I'd say we can even call for it to no longer be published. And if it can be shown to actively cause significant harm the legal system can respond.




> doesn't mean we have to actively promote widely debunked crap

If it's so widely debunked then why do you care? Should be easy to shoot down on a debate. Oh and you don't have to listen.


Nor most I support publishers profiting from such crap. Or even stay silent when it is given credence by popular hosts.


Yes exactly! Censorship is how we move science forward!


You jest but elevating reproducible evidence and refuting sloppy 'evidence'/analysis is how science advances.


And neither of those are censorship.

To refute sloppy analysis, the sloppy analysis must be published and available.
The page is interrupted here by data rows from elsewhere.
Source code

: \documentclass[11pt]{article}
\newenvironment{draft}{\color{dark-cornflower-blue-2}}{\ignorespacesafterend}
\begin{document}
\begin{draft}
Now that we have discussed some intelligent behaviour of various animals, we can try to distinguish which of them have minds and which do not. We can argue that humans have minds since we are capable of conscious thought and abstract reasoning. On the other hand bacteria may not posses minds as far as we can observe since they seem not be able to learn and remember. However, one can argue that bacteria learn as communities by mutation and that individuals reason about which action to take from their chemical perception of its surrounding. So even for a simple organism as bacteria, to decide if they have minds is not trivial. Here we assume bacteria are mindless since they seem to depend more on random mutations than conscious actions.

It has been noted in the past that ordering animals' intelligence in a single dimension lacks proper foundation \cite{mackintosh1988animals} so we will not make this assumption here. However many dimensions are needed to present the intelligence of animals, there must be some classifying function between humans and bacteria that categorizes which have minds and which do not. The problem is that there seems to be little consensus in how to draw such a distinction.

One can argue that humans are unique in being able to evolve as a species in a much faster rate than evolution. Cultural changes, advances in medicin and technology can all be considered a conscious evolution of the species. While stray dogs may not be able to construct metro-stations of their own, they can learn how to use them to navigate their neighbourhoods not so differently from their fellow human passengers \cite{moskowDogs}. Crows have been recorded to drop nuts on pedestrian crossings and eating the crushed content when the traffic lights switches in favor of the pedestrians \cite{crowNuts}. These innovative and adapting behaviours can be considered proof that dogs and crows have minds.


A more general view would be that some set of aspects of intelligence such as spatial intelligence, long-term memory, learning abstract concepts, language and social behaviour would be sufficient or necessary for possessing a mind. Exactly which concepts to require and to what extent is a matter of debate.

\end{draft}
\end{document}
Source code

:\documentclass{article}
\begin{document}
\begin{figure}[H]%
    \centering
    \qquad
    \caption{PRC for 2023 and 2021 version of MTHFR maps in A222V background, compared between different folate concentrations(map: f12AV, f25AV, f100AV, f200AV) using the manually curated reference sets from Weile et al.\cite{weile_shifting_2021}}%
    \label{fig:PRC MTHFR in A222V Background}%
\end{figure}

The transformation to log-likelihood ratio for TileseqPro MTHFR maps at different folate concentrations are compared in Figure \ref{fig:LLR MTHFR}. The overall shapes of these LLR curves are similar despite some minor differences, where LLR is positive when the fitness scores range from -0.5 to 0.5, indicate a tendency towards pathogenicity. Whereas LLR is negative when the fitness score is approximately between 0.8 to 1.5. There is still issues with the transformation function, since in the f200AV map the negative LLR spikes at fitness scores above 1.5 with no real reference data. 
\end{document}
Science journals do not publish bunk papers because there is no value in publishing facially wrong things


Right but JRE isn't a science journal, and neither is Spotify?


Shutting down psuedoscience prevents science from moving backward.


Citation? I assume you have some scientific evidence to support such an assertion.


I must assume you're being serious in my response, but this really does not feel like a genuine effort was put in when forming this take.

Science follows the scientific method. Pseudoscience, definitionally, is anything that identifies as science but does not follow the scientific method. A study is not needed to demonstrate that not following the scientific method lessens the usage of the scientific method. No one would bother peer reviewing or publishing trivial work. It is a waste of time.


> A study is not needed to demonstrate that not following the scientific method lessens the usage of the scientific method

Again, you're treating this as a given when it is anything but. Sure, pseudoscience means you're not doing science, but people promoting pseudoscience weren't necessarily going to being doing science instead / the people listening to them wouldn't necessarily be listening to science instead. In other words, science and pseudoscience are not a zero-sum game. In fact, the existence / publication of pseudoscience could actually galvanize "real" scientists to do more work than they otherwise would've to prove things scientifically. Not saying this is the case, but again, your assertion is far from a given.

Also, although we like to pretend that "science" is some concrete ideal, it is really not. For example, I mainly consider things to be scientific in line with Karl Popper's thinking re: falsifiability, which would cause me to lump a lot of "science" done today in the "not super sciency" category alongside some of the more clearly bunk pseudoscience.